Okay, okay, I guess that point really does depend on the code you're using, i.e. the framework may or may not have a way to support this. In my research, I found Laravel to be the most popular PHP framework this year. Laravel does not use property names on the model, and thus you can't really go to the model to see what fields belong there. On the other hand, Phalcon, another popular PHP framework, does. This is less of an issue in frameworks Phalcon, but Phalcon doesn't support the "easier way" of doing migrations that I will discuss later.

Other Contenders

Doctrine and Propel are both under the Symfony umbrella, and that may explain why they have some similar functionality. They both allow for a configuration file definition of models (Doctrine actually has a bunch of different ways you can define the models).

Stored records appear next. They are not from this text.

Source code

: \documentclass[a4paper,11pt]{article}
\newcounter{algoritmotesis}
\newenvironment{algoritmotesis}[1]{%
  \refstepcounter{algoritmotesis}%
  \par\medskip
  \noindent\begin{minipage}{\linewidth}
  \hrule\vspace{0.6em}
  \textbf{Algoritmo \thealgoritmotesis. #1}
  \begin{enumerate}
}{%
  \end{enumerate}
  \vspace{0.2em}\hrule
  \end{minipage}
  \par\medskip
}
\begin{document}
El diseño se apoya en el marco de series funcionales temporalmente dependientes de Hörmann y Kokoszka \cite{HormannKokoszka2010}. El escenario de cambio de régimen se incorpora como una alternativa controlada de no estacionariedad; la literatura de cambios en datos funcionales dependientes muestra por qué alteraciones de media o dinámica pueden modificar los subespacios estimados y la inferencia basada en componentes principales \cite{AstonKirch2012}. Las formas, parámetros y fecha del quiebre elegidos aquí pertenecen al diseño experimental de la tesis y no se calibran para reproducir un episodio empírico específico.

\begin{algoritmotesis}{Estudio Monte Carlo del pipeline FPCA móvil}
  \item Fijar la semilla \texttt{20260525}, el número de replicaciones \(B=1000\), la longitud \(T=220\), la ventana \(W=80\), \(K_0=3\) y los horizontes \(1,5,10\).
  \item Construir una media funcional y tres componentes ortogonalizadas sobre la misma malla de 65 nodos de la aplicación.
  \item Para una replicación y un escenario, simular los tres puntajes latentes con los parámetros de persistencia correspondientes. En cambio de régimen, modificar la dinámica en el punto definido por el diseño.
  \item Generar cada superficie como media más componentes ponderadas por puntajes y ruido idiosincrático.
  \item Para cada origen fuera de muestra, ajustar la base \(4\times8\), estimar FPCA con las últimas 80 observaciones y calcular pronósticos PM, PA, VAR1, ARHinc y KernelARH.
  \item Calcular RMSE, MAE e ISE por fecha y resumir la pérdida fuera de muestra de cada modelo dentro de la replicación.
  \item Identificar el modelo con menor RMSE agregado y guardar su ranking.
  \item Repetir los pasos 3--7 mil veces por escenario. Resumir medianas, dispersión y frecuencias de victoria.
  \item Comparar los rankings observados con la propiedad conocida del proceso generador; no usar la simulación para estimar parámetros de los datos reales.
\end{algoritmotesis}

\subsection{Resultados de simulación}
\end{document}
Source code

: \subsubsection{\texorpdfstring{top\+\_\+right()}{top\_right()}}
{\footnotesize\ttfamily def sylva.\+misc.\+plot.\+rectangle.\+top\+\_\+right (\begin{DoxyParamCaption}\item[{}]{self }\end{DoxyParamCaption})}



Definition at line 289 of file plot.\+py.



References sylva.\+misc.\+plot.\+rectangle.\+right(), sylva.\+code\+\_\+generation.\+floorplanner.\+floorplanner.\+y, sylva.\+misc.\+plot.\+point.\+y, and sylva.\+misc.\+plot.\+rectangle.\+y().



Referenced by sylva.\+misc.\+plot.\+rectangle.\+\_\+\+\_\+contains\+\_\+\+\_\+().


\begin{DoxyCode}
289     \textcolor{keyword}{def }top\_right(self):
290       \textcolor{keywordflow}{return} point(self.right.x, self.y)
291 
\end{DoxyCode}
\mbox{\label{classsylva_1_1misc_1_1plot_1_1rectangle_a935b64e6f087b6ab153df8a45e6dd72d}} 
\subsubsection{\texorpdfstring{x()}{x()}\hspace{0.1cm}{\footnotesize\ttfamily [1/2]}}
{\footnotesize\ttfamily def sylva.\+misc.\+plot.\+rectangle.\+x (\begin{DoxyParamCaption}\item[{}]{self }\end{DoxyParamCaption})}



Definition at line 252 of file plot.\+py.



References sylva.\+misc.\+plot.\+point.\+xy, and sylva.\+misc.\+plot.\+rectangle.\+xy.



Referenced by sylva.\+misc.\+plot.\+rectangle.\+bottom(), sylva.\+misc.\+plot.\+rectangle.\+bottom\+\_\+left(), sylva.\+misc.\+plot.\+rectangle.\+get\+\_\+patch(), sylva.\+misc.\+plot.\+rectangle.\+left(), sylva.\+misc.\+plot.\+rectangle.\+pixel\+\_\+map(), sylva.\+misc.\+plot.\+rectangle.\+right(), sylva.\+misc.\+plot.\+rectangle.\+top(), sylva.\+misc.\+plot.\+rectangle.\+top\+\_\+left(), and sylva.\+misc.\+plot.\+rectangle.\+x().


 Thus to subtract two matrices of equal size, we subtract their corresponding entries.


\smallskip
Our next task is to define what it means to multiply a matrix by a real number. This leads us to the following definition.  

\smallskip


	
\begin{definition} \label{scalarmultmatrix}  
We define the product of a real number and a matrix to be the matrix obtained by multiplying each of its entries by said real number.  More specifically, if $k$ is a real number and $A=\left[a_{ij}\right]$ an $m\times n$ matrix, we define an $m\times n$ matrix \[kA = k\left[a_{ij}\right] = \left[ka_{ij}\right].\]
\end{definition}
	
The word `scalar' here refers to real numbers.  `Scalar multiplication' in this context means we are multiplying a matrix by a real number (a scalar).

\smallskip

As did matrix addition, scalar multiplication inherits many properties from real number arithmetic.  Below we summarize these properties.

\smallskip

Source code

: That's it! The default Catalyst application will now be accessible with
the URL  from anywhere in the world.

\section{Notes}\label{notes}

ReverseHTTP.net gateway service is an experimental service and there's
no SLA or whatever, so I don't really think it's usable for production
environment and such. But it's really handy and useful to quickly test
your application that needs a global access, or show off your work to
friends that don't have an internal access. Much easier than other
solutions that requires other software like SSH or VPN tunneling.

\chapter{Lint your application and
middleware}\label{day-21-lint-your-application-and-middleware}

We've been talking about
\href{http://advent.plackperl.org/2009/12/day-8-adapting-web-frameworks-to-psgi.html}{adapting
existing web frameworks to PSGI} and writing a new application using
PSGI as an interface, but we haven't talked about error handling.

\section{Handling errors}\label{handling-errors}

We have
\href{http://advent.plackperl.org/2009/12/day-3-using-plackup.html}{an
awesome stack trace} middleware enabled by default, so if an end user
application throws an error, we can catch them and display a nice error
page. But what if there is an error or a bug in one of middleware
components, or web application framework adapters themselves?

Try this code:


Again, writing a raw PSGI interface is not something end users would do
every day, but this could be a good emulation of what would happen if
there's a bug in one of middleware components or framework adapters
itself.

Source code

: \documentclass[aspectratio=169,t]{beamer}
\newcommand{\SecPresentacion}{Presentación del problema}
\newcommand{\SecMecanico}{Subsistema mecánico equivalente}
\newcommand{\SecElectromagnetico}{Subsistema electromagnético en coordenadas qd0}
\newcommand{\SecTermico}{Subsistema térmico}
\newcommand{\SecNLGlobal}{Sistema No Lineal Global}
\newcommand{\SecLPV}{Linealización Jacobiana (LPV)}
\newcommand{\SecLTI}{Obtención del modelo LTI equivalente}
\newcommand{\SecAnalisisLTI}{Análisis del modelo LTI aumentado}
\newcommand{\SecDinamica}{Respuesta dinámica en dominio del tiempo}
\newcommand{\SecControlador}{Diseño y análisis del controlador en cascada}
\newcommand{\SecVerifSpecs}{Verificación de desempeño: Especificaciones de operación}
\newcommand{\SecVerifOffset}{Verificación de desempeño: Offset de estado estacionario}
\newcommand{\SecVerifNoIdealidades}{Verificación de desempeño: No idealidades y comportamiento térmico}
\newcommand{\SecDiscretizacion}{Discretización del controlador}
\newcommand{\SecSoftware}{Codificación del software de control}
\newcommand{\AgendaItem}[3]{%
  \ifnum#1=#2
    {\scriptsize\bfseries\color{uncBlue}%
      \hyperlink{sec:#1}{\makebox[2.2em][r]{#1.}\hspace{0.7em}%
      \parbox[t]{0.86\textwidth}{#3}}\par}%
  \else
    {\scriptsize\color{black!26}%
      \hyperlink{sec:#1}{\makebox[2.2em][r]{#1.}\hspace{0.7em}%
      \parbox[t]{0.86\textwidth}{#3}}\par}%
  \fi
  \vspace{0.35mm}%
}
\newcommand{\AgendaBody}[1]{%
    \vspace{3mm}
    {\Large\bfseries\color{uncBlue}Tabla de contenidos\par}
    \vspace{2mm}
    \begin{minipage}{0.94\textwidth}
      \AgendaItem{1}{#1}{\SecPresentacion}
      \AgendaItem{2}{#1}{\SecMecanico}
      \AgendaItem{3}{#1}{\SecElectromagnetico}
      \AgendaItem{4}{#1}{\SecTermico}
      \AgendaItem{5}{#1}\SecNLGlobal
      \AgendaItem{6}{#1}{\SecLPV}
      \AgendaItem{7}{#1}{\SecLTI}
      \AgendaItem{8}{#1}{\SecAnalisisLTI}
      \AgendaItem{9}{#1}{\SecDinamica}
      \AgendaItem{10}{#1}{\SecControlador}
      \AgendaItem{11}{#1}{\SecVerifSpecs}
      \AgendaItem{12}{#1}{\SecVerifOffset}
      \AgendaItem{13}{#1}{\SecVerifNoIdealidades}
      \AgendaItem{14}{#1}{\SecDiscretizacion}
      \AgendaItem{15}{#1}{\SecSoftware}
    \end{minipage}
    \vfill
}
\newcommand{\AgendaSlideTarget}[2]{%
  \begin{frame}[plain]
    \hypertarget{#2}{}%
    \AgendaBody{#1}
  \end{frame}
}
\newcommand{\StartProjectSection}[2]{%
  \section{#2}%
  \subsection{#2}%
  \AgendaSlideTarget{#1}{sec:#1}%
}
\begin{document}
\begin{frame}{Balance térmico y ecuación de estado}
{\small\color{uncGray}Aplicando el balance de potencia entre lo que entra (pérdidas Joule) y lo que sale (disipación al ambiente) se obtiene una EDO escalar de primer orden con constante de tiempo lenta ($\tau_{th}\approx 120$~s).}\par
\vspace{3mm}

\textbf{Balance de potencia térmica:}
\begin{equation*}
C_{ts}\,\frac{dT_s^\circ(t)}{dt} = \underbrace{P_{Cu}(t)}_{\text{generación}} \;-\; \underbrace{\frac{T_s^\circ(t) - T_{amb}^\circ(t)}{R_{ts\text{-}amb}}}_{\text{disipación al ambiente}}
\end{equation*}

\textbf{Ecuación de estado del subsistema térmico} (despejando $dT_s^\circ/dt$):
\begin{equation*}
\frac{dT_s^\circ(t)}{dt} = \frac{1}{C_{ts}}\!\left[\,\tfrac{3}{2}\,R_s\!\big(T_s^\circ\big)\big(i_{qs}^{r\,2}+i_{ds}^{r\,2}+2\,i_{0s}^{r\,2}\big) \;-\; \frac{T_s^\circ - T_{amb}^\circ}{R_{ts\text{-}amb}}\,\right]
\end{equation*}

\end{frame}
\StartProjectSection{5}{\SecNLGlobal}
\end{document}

I find this approach to be a lot better, but the way these ORMs do it still have their issues. Let's first explain how they approach it:

As an example (taken from the Propel docs), you would create an XML file:

<database name="bookstore" defaultIdMethod="native">
  <table name="book" description="Book Table">
    <column name="id" type="integer" primaryKey="true" autoIncrement="true" />
    <column name="title" type="varchar" required="true" primaryString="true" />
    <column name="isbn" required="true" type="varchar" size="24" phpName="ISBN" />
    <column name="author_id" type="integer" />
    <foreign-key foreignTable="author" onDelete="setnull" onUpdate="cascade">
      <reference local="author_id" foreign="id" />
    </foreign-key>
  </table>
  <table name="author">
    <column name="id" type="integer" primaryKey="true" autoIncrement="true" />
    <column name="first_name" type="varchar" />
    <column name="last_name" type="varchar" />
  </table>
</database>

You would then execute a diff command, that will automatically create a migration for you (both Doctrine and Propel create code that executes raw-SQL migrations on the high level, i.e. DB::exec('CREATE table ...');).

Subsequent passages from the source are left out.